Document images with source code
**********

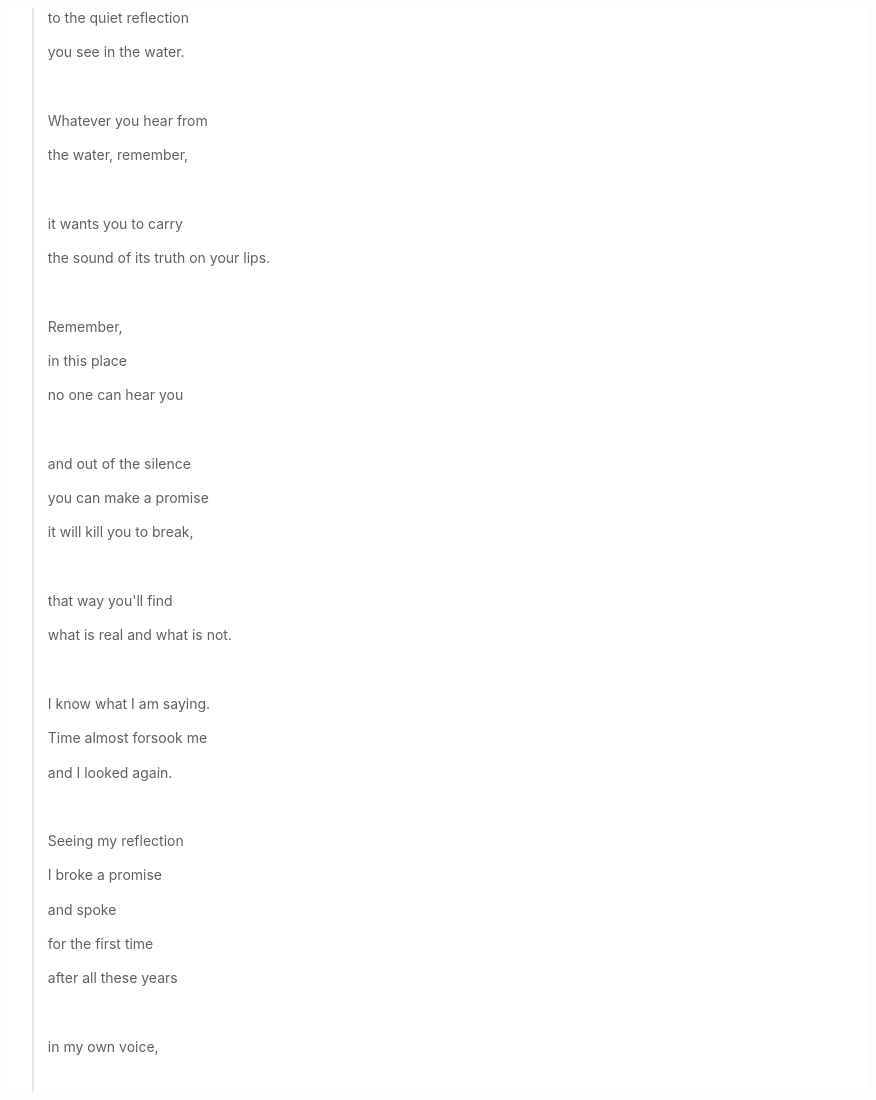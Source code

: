 > to the quiet reflection
>
> you see in the water.
>
> <br>
>
> Whatever you hear from
>
> the water, remember,
>
> <br>
>
> it wants you to carry
>
> the sound of its truth on your lips.
>
> <br>
>
> Remember,
>
> in this place
>
> no one can hear you
>
> <br>
>
> and out of the silence
>
> you can make a promise
>
> it will kill you to break,
>
> <br>
>
> that way you'll find
>
> what is real and what is not.
>
> <br>
>
> I know what I am saying.
>
> Time almost forsook me
>
> and I looked again.
>
> <br>
>
> Seeing my reflection
>
> I broke a promise
>
> and spoke
>
> for the first time
>
> after all these years
>
> <br>
>
> in my own voice,
>
> <br>
>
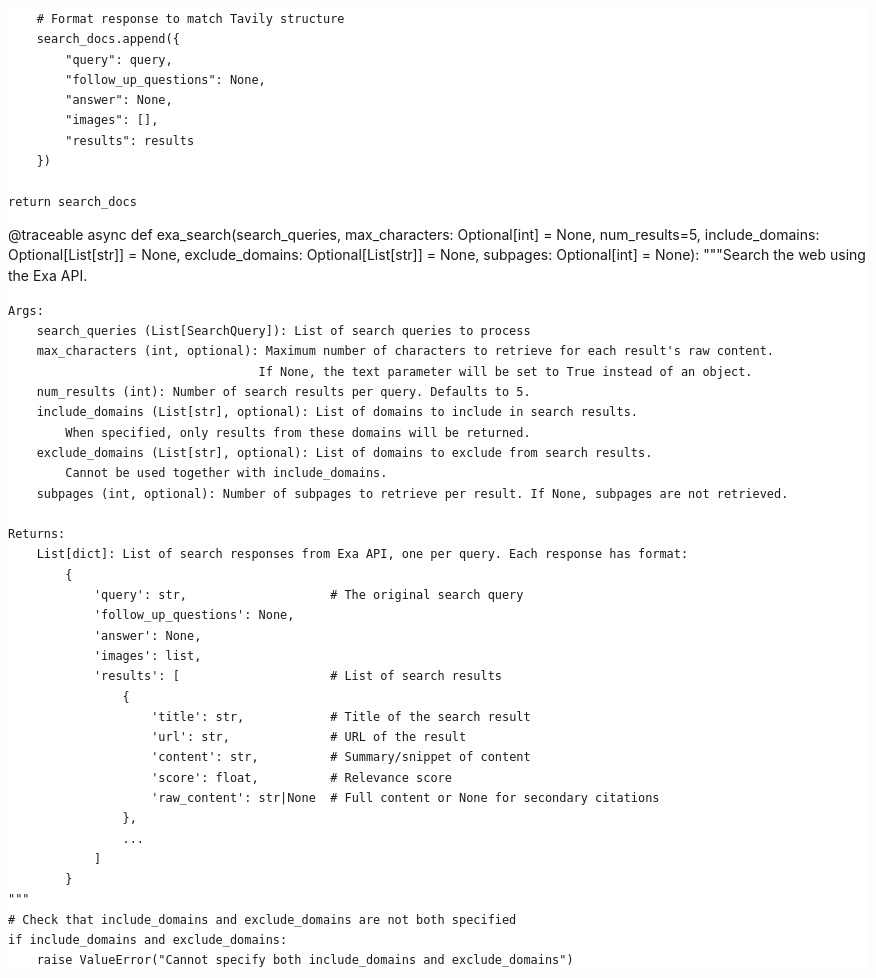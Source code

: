         # Format response to match Tavily structure
        search_docs.append({
            "query": query,
            "follow_up_questions": None,
            "answer": None,
            "images": [],
            "results": results
        })
    
    return search_docs

@traceable
async def exa_search(search_queries, max_characters: Optional[int] = None, num_results=5, 
                     include_domains: Optional[List[str]] = None, 
                     exclude_domains: Optional[List[str]] = None,
                     subpages: Optional[int] = None):
    """Search the web using the Exa API.
    
    Args:
        search_queries (List[SearchQuery]): List of search queries to process
        max_characters (int, optional): Maximum number of characters to retrieve for each result's raw content.
                                       If None, the text parameter will be set to True instead of an object.
        num_results (int): Number of search results per query. Defaults to 5.
        include_domains (List[str], optional): List of domains to include in search results. 
            When specified, only results from these domains will be returned.
        exclude_domains (List[str], optional): List of domains to exclude from search results.
            Cannot be used together with include_domains.
        subpages (int, optional): Number of subpages to retrieve per result. If None, subpages are not retrieved.
        
    Returns:
        List[dict]: List of search responses from Exa API, one per query. Each response has format:
            {
                'query': str,                    # The original search query
                'follow_up_questions': None,      
                'answer': None,
                'images': list,
                'results': [                     # List of search results
                    {
                        'title': str,            # Title of the search result
                        'url': str,              # URL of the result
                        'content': str,          # Summary/snippet of content
                        'score': float,          # Relevance score
                        'raw_content': str|None  # Full content or None for secondary citations
                    },
                    ...
                ]
            }
    """
    # Check that include_domains and exclude_domains are not both specified
    if include_domains and exclude_domains:
        raise ValueError("Cannot specify both include_domains and exclude_domains")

**********

• **Exercise directions**
Work out how many lines contain the word "content" in the records, and answer with the number only.

• **Written response**
3